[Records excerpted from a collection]

※ ※ ※

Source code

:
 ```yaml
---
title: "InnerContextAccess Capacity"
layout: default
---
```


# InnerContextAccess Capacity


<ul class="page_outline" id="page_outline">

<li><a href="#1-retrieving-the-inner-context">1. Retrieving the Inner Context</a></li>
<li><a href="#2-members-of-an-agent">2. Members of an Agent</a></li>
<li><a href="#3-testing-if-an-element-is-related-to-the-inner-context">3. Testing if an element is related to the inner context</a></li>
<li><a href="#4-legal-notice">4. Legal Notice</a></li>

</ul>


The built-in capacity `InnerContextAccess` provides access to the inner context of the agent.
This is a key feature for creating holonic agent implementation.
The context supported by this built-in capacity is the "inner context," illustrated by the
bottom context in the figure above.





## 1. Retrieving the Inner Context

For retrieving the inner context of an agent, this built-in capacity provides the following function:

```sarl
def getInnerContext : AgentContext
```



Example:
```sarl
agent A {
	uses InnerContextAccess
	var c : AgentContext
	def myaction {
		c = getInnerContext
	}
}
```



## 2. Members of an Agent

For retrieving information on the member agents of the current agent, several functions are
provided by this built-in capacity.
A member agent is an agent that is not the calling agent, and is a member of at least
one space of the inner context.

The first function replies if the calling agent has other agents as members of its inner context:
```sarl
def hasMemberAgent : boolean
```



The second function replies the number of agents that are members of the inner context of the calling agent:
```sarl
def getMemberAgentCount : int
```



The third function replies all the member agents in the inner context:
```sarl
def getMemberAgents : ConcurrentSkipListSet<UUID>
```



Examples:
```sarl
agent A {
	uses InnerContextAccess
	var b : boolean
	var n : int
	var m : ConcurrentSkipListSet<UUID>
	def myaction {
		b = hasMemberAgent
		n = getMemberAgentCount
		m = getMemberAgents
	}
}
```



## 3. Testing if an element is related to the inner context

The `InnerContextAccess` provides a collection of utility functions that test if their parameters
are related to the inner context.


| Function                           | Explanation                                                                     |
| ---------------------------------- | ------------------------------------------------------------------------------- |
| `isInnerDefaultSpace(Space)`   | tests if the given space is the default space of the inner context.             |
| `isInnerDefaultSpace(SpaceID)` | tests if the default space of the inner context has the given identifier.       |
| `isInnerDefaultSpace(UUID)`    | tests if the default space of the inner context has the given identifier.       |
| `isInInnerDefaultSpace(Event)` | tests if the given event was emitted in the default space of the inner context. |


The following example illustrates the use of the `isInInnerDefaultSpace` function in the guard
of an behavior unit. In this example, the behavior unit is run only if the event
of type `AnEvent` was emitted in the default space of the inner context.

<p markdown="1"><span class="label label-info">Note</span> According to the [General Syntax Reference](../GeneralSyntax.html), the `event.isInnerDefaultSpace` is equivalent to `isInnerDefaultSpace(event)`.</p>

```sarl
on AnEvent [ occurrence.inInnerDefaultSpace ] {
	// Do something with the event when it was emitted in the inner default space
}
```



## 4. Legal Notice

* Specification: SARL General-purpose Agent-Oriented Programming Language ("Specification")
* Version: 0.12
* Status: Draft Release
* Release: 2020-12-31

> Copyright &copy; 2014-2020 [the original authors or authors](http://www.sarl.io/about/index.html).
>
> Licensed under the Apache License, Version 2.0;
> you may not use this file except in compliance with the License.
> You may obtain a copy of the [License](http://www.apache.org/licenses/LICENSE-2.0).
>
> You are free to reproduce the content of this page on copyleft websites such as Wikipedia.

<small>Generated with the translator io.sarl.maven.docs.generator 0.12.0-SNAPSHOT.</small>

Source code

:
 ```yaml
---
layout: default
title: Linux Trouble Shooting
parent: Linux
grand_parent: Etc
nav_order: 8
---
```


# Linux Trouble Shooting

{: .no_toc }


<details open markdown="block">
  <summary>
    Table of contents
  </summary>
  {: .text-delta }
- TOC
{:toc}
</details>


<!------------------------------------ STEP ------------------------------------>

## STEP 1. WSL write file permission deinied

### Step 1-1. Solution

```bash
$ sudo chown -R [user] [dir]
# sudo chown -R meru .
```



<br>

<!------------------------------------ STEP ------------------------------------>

※ ※ ※

_EXERCISE GOAL_
All lines above with "href" in them should be returned.

_RESULT OF THE TASK_
<li><a href="#1-retrieving-the-inner-context">1. Retrieving the Inner Context</a></li>
<li><a href="#2-members-of-an-agent">2. Members of an Agent</a></li>
<li><a href="#3-testing-if-an-element-is-related-to-the-inner-context">3. Testing if an element is related to the inner context</a></li>
<li><a href="#4-legal-notice">4. Legal Notice</a></li>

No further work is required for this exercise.